Problem: Retype only the lines at the head of the records, first through the one with "MRR | $0 | $2,500", exactly as written.

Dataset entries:

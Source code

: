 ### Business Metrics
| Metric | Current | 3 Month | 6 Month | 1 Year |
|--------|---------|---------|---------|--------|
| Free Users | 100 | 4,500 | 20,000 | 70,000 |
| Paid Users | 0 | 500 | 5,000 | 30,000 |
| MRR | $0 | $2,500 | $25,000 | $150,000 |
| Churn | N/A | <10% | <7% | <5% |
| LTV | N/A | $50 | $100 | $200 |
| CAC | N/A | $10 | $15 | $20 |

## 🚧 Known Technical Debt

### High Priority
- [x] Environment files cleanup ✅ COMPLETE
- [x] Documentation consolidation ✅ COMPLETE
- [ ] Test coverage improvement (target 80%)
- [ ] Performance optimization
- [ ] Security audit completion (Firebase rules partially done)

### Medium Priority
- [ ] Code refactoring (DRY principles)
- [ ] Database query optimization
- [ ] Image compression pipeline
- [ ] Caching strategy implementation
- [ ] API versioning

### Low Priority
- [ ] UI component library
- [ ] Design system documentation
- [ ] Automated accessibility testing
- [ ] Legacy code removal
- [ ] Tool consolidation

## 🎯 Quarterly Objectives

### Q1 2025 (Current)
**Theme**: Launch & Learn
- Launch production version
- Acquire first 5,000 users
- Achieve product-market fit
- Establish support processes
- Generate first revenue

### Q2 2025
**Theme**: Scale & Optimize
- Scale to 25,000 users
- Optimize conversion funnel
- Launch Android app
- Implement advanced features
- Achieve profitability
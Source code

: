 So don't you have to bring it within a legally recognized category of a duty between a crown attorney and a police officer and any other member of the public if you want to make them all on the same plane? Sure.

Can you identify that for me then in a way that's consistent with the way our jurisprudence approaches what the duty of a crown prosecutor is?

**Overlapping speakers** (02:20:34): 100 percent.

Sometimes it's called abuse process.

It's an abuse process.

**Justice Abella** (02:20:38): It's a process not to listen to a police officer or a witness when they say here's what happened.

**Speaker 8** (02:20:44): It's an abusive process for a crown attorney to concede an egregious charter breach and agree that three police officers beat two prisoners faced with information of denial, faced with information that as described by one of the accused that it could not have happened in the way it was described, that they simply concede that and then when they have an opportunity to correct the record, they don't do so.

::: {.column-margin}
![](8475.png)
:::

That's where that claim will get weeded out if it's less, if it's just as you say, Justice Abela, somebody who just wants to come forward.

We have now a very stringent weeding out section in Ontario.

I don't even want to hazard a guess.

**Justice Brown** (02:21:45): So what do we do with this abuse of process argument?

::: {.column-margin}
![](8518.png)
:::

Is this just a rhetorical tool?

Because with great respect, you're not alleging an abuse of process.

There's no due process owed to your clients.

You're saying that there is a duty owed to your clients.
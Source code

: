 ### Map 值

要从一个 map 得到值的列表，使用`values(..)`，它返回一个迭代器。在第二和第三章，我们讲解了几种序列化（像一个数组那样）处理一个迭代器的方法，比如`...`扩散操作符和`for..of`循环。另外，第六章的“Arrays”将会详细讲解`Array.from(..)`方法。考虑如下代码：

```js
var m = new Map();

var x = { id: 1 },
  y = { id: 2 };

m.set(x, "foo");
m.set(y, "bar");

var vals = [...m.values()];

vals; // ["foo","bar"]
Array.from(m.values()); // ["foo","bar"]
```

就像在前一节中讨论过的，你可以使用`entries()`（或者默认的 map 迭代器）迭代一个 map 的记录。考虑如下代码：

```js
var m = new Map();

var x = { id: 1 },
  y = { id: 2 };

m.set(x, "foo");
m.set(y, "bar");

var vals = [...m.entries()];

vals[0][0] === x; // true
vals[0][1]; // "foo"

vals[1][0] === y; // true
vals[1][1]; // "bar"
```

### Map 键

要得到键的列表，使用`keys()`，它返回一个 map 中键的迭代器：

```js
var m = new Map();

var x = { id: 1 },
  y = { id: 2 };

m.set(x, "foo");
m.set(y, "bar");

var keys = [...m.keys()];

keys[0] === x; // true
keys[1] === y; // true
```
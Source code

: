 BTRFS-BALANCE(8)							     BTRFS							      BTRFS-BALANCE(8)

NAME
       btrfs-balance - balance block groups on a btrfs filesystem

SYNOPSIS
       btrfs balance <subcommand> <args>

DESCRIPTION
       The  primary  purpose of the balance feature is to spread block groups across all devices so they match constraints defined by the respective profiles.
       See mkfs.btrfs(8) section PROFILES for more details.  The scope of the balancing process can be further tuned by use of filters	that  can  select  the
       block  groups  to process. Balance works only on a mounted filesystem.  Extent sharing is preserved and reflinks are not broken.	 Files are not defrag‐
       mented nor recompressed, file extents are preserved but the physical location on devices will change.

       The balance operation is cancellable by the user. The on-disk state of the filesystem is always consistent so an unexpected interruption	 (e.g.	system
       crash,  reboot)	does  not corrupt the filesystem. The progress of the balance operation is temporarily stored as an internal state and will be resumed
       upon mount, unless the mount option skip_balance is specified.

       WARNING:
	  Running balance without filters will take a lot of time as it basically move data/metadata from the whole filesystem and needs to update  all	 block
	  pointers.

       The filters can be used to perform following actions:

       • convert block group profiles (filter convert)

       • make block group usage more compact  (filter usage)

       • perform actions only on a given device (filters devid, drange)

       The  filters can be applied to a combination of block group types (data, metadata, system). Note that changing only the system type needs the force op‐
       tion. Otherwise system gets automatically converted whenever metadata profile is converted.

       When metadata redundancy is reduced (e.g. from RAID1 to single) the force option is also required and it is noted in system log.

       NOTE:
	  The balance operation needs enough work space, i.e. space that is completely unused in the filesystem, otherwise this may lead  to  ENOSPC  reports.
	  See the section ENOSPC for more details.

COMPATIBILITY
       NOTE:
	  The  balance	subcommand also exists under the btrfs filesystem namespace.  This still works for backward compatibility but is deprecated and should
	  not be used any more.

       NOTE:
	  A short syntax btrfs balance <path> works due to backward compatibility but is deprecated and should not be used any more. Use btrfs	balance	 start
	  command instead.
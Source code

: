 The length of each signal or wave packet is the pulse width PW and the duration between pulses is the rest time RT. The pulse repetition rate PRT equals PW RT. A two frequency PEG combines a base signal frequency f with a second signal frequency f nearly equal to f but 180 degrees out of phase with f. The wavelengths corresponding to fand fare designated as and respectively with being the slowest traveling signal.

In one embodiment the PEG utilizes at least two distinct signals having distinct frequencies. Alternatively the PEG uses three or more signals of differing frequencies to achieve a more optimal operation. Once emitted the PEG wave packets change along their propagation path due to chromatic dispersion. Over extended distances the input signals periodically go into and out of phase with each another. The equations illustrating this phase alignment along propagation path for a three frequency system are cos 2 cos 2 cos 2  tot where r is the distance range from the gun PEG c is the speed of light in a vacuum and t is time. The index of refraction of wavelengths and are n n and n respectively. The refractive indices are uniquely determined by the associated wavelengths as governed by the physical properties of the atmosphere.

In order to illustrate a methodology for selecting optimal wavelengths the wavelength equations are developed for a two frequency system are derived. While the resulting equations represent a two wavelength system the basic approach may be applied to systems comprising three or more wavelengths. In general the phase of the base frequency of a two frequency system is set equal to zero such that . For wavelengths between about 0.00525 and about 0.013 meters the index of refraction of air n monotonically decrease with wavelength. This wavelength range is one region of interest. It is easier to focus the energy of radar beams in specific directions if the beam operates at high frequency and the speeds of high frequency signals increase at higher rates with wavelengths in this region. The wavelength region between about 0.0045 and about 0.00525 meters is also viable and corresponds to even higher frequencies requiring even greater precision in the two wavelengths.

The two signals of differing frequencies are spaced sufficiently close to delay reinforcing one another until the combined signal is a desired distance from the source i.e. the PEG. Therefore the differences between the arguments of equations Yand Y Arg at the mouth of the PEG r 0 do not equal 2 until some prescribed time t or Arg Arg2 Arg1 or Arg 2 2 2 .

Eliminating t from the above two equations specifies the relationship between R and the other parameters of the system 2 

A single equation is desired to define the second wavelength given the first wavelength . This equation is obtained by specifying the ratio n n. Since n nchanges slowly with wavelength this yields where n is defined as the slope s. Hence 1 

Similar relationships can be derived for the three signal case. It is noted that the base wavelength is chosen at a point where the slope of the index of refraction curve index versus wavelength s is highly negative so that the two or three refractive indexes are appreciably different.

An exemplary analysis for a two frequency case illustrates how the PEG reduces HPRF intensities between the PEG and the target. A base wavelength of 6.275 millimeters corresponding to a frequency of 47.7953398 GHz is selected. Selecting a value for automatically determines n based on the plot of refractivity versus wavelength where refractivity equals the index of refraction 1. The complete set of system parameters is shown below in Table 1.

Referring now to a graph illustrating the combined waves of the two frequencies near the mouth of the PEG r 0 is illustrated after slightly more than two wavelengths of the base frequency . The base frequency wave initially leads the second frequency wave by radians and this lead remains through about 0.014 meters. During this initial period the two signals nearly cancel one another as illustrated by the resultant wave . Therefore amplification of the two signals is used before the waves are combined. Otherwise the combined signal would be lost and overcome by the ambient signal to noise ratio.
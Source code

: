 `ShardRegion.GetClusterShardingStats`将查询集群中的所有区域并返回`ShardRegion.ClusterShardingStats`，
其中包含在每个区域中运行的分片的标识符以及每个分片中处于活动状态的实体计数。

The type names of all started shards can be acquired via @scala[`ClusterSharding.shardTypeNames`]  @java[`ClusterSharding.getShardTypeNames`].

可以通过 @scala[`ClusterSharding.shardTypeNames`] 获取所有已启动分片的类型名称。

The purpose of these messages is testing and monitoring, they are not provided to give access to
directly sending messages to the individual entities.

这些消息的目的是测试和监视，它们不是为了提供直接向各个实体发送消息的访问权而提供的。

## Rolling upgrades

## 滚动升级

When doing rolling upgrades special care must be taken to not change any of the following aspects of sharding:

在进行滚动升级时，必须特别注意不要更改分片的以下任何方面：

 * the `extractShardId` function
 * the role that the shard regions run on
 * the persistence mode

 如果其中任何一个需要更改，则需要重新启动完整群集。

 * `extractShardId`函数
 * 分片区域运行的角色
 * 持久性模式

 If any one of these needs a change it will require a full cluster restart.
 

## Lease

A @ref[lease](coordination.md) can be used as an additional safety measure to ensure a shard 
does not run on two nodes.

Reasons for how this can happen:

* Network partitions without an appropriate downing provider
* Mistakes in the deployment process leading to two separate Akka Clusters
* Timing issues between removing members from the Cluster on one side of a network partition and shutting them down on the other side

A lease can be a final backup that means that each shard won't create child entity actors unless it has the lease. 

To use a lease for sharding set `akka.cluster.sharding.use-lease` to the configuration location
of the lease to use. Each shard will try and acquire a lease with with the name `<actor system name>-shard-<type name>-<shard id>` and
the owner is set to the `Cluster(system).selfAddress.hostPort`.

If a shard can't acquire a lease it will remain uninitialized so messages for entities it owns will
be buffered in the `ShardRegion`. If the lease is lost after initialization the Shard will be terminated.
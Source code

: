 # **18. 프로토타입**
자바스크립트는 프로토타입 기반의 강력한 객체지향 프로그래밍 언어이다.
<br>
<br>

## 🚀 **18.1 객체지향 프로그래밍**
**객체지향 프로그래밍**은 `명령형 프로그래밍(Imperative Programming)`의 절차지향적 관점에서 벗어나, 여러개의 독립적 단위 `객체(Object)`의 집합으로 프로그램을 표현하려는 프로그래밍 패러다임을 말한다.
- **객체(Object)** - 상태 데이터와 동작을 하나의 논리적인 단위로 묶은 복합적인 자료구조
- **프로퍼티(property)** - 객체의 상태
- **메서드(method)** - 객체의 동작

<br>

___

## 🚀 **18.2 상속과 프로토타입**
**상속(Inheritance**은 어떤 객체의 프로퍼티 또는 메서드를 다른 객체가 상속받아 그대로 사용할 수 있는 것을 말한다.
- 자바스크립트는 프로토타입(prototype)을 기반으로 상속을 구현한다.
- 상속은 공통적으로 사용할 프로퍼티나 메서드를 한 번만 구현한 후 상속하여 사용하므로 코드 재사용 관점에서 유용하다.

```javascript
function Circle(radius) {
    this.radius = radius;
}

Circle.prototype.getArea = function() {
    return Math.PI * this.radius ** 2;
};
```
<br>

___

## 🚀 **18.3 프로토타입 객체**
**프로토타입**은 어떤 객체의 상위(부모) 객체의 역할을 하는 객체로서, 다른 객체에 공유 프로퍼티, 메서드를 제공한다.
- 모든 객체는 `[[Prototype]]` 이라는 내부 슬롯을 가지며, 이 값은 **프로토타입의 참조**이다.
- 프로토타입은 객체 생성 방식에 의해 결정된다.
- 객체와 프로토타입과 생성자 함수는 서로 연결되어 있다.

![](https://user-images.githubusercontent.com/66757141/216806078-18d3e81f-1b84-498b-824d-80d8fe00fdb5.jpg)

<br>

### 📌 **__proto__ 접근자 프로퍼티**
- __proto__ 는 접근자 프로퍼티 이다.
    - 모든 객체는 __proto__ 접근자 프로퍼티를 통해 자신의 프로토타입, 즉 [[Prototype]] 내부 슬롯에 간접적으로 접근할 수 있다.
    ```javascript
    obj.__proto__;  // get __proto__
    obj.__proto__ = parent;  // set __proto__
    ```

Task answer:
Source code

: ### Business Metrics
| Metric | Current | 3 Month | 6 Month | 1 Year |
|--------|---------|---------|---------|--------|
| Free Users | 100 | 4,500 | 20,000 | 70,000 |
| Paid Users | 0 | 500 | 5,000 | 30,000 |
| MRR | $0 | $2,500 | $25,000 | $150,000 |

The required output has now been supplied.